Ingram, professor of history and director of the George Washington Forum, recently co-authored Freedom of speech, 1500–1850, which looks into the modern debate over freedom of speech. The book particularly looks at the question of whether limitations might be necessary given religious pluralism and concerns about hate speech.
“There is no single argument for free speech,” Ingram said. “Free speech reveals the beating heart of a society. This book examines the history and origins of free speech and looks at how fundamentally different it is compared to today. In particular, it highlights the degree to which modern claims for free speech originated in early modern claims for religious free speech. Along the way, it shows that almost every single person or group who claimed a right to express themselves freely at the very same time drew limits on what others could say.”

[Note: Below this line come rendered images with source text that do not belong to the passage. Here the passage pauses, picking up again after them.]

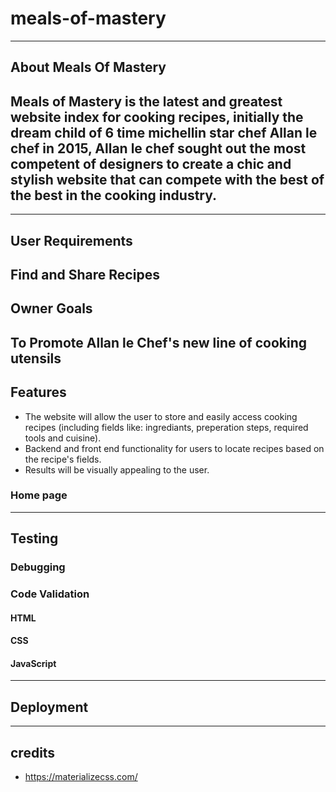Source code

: # meals-of-mastery
------
## About Meals Of Mastery

Meals of Mastery is the latest and greatest website index for cooking recipes, initially the dream child of 6 time michellin star chef Allan le chef in 2015, Allan le chef sought out the most competent of designers to create a chic and stylish website that can compete with the best of the best in the cooking industry.
------

------
## User Requirements
Find and Share Recipes
-------
## Owner Goals
To Promote Allan le Chef's new line of cooking utensils
-------
## Features
* The website will allow the user to store and easily access cooking recipes (including fields like: ingrediants, preperation steps, required tools and cuisine).
* Backend and front end functionality for users to locate recipes based on the recipe's fields.
* Results will be visually appealing to the user.
### Home page

-------
## Testing

### Debugging

### Code Validation

#### HTML

#### CSS

#### JavaScript
--------
## Deployment

--------
## credits

* https://materializecss.com/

Published by Manchester Press, the book integrates religion into the history of free speech and rethinks what is sometimes regarded as a coherent tradition of absolutist justifications for free expression. The contributors, made up of historians, political theorists and literary scholars, examine the aims and effectiveness of government policies, the sometimes contingent ways in which freedom of speech became a reality and a wide range of canonical and non-canonical texts in which contemporaries outlined their ideas and ideals, all while providing historical perspectives. It argues that while the period from 1500 to 1850 witnessed considerable change in terms of both ideas and practices, these were distinct from those that characterize modern debates. But it also points to continuities in early modern and modern debates over free speech.

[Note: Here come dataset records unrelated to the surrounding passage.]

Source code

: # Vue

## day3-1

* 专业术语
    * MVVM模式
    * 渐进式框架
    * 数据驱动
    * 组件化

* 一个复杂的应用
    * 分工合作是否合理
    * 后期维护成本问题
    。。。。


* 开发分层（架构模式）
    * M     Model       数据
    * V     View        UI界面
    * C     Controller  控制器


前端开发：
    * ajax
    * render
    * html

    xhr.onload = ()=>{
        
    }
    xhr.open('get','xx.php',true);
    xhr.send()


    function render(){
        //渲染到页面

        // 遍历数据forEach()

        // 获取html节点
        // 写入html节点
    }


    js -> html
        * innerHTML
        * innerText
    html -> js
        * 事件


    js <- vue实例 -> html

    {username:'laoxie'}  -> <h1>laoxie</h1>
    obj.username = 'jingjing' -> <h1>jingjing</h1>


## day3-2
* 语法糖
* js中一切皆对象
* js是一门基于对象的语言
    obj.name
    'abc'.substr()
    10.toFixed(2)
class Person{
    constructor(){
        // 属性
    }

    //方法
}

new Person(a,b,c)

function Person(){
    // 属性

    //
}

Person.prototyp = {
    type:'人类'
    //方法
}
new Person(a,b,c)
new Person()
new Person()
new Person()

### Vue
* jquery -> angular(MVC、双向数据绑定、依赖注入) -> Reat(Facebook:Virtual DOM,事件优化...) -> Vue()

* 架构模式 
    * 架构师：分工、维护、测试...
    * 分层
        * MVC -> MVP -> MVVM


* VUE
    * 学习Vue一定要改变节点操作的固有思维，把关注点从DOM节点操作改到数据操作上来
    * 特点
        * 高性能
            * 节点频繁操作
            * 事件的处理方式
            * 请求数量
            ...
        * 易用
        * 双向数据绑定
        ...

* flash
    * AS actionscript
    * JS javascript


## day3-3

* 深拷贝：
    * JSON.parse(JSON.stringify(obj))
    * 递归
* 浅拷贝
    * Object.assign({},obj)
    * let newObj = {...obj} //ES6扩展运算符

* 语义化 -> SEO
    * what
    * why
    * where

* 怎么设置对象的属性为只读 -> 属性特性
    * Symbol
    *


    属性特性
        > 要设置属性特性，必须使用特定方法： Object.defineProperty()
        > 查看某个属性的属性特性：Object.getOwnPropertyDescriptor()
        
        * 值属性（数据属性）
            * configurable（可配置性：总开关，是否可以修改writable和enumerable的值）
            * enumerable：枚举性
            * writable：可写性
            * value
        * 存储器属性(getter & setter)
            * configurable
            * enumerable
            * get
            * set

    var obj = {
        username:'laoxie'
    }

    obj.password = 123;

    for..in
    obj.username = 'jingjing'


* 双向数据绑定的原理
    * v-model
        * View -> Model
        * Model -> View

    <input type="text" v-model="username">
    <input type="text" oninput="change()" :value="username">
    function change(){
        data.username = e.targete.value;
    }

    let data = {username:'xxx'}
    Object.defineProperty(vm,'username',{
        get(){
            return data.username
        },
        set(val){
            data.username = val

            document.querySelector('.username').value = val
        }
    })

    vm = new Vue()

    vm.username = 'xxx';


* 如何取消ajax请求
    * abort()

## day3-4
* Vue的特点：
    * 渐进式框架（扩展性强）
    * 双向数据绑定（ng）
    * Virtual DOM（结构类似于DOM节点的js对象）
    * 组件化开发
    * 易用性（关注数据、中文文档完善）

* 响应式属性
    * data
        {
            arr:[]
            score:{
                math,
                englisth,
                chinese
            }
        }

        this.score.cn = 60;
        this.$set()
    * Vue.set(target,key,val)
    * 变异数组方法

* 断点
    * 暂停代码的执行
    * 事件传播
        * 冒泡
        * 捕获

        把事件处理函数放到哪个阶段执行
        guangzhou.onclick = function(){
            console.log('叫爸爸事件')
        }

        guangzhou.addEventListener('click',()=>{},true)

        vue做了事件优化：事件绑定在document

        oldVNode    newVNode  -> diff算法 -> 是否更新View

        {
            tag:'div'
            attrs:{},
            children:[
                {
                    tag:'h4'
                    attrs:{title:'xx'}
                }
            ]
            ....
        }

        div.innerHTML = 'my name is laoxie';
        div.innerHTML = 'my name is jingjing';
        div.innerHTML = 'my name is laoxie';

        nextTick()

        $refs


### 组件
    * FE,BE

“People make claims saying that someone’s speech is harming them are not claiming that some ideas or words are actually physically harmful,” Ingram explains. “Instead, they are making claims that some ideas or ideas are somehow existentially harmful. Looking back at history, we see that early arguments about freedom of speech centered on salvation. Would being exposed to heretical ideas hurt someone’s chances at eternal salvation? Or not? The people who wanted to put limits on speech thought that exposure to heresy might lead to eternal damnation. Freedom of speech, 1500–1850 encourages us to ask ourselves whether those who now want to curtail speech today are also making almost theological justifications for limiting speech.”
The book emerged from a conference held at OHIO in the March 2017 by the George Washington Forum, a scholarly and civic education form that teaches America’s foundational principles in their Western intellectual, political, and institutional contexts.
The volume brings together scholars from Europe and North America and includes chapters by faculty at Oxford, Princeton, Stanford, Vanderbilt, Michigan, University College London, Sussex, Durham, Liverpool, Miami (FL), the European University Institute, American University at Cairo and Ohio University.
The book was co- edited by Ingram, Jason Peacey and Alex W. Barber.